My introduction to unicode, and Natural Earth ESRI shapefiles

Working on a project for a friend I am adding data for different countries into a shapefile of the world. On a tip from Andy Woodruff, a cartographer I met at the Hubway Challenge Awards Ceremony, I switched to using the Natural Earth maps which are completely in the public domain. Great maps, with the added bonus of country names with non-ascii characters!

The data I started with is in Excel, with ALL CAPS country names. I needed to create a mapping from the .xls names to the names in the existing shapefile and then add new fields for my data and add it to the corresponding country shapes. Turns out in the excel file CÔTE D’IVOIRE is the only one with any fancy characters. Note, I am new to unicode, so I hope that renders as a capitol O with a circumflex in your browser too. The python csv module correctly reads the excel file as utf-8 encoded and so in python this name is represented with the string cote_str = u”C\xd4TE D’IVOIRE”. The ‘u’ prefix indicates it is a unicode string.
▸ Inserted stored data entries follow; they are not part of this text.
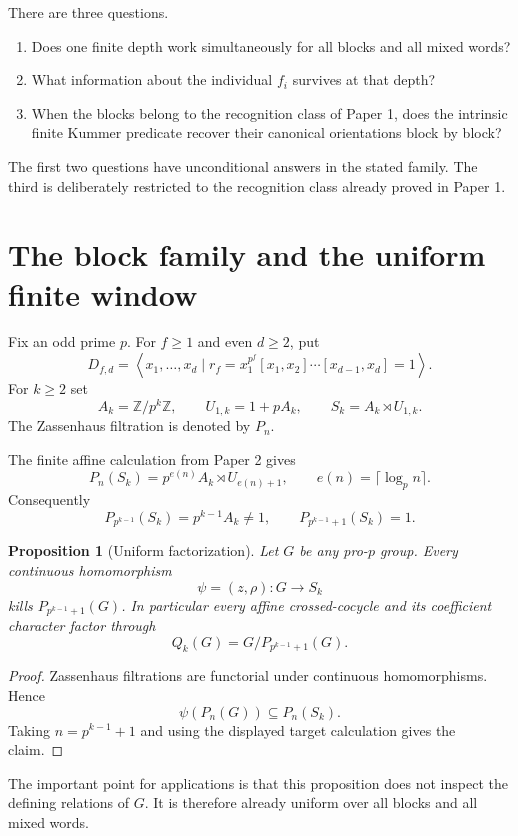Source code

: \documentclass[11pt]{article}
\newtheorem{proposition}[theorem]{Proposition}
\begin{document}
There are three questions.

\begin{enumerate}
\item Does one finite depth work simultaneously for all blocks and all mixed words?
\item What information about the individual $f_i$ survives at that depth?
\item When the blocks belong to the recognition class of Paper 1, does the intrinsic finite Kummer predicate recover their canonical orientations block by block?
\end{enumerate}

The first two questions have unconditional answers in the stated family. The third is deliberately restricted to the recognition class already proved in Paper 1.

\section{The block family and the uniform finite window}

Fix an odd prime $p$. For $f\ge1$ and even $d\ge2$, put
\[
D_{f,d}=\left\langle x_1,\ldots,x_d\mid
r_f=x_1^{p^f}[x_1,x_2]\cdots[x_{d-1},x_d]=1\right\rangle .
\]
For $k\ge2$ set
\[
A_k=\mathbb Z/p^k\mathbb Z,\qquad
U_{1,k}=1+pA_k,\qquad
S_k=A_k\rtimes U_{1,k}.
\]
The Zassenhaus filtration is denoted by $P_n$.

The finite affine calculation from Paper 2 gives
\[
P_n(S_k)=p^{e(n)}A_k\rtimes U_{e(n)+1},
\qquad e(n)=\lceil\log_p n\rceil.
\]
Consequently
\[
P_{p^{k-1}}(S_k)=p^{k-1}A_k\ne1,
\qquad
P_{p^{k-1}+1}(S_k)=1.
\]

\begin{proposition}[Uniform factorization]
Let $G$ be any pro-$p$ group. Every continuous homomorphism
\[
\psi=(z,\rho):G\longrightarrow S_k
\]
kills $P_{p^{k-1}+1}(G)$. In particular every affine crossed-cocycle and its coefficient character factor through
\[
Q_k(G)=G/P_{p^{k-1}+1}(G).
\]
\end{proposition}

\begin{proof}
Zassenhaus filtrations are functorial under continuous homomorphisms. Hence
\[
\psi(P_n(G))\subseteq P_n(S_k).
\]
Taking $n=p^{k-1}+1$ and using the displayed target calculation gives the claim.
\end{proof}

The important point for applications is that this proposition does not inspect the defining relations of $G$. It is therefore already uniform over all blocks and all mixed words.
\end{document}
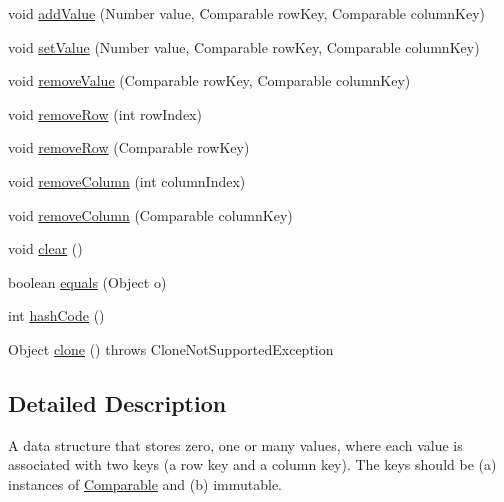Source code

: \begin{DoxyCompactItemize}
void \mbox{\hyperlink{classorg_1_1jfree_1_1data_1_1_default_keyed_values2_d_a16fb58c6725b8f0a6d6301229bb87628}{add\+Value}} (Number value, Comparable row\+Key, Comparable column\+Key)
\item 
void \mbox{\hyperlink{classorg_1_1jfree_1_1data_1_1_default_keyed_values2_d_a7ce10a2e6ed2e752b8bf8a0ae1e4e048}{set\+Value}} (Number value, Comparable row\+Key, Comparable column\+Key)
\item 
void \mbox{\hyperlink{classorg_1_1jfree_1_1data_1_1_default_keyed_values2_d_a2bc7617889df5d3977fff377c0ddceb7}{remove\+Value}} (Comparable row\+Key, Comparable column\+Key)
\item 
void \mbox{\hyperlink{classorg_1_1jfree_1_1data_1_1_default_keyed_values2_d_ad0ba13bb6997d580f816f62297d7ef96}{remove\+Row}} (int row\+Index)
\item 
void \mbox{\hyperlink{classorg_1_1jfree_1_1data_1_1_default_keyed_values2_d_a3e1bb0814720de431e1ee4704e58922d}{remove\+Row}} (Comparable row\+Key)
\item 
void \mbox{\hyperlink{classorg_1_1jfree_1_1data_1_1_default_keyed_values2_d_addf0f65958a134a32cccc78d7b2e4024}{remove\+Column}} (int column\+Index)
\item 
void \mbox{\hyperlink{classorg_1_1jfree_1_1data_1_1_default_keyed_values2_d_a39f5509250ab63ae4c34f1d68767cc82}{remove\+Column}} (Comparable column\+Key)
\item 
void \mbox{\hyperlink{classorg_1_1jfree_1_1data_1_1_default_keyed_values2_d_ae62f091d9dfb48d33a26812f06bd9109}{clear}} ()
\item 
boolean \mbox{\hyperlink{classorg_1_1jfree_1_1data_1_1_default_keyed_values2_d_a4d2a2c564e7aff66a16e61288ebfb42e}{equals}} (Object o)
\item 
int \mbox{\hyperlink{classorg_1_1jfree_1_1data_1_1_default_keyed_values2_d_ad85ac47a73777119f99930ccb56d8245}{hash\+Code}} ()
\item 
Object \mbox{\hyperlink{classorg_1_1jfree_1_1data_1_1_default_keyed_values2_d_abd02697b4dd0b559d70d8a660d71997e}{clone}} ()  throws Clone\+Not\+Supported\+Exception 
\end{DoxyCompactItemize}


\subsection{Detailed Description}
A data structure that stores zero, one or many values, where each value is associated with two keys (a \textquotesingle{}row\textquotesingle{} key and a \textquotesingle{}column\textquotesingle{} key). The keys should be (a) instances of \mbox{\hyperlink{}{Comparable}} and (b) immutable.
When printed to my console using “print cote_str” it is rendered using the default encoding of my terminal of utf-8 and displays as desired: CÔTE D’IVOIRE. However, using the repr() method I can get at the details: (u”C\xd4TE D’IVOIRE”) and see that the unicode code point value for this character is 0xd4. However, if I encode the string into a utf-8 byte string, I can see the utf-8 encoding for this character (c394) as it would be stored in a utf-8 encoded file, see this unicode/utf-8 table for reference:

>>> cote_str.encode(‘utf-8′)
“C\xc3\x94TE D’IVOIRE”

Had I thought to look I would have seen it clearly documented that “Natural Earth Vector comes in ESRI shapefile format, the de facto standard for vector geodata. Character encoding is Windows-1252.” Windows-1252 is a superset of ISO-8859-1 (a.k.a. “latin1″). However, it didn’t occur to me to check and I ran into some unexpected problems, since several country names in this shapefile had non-ascii characters.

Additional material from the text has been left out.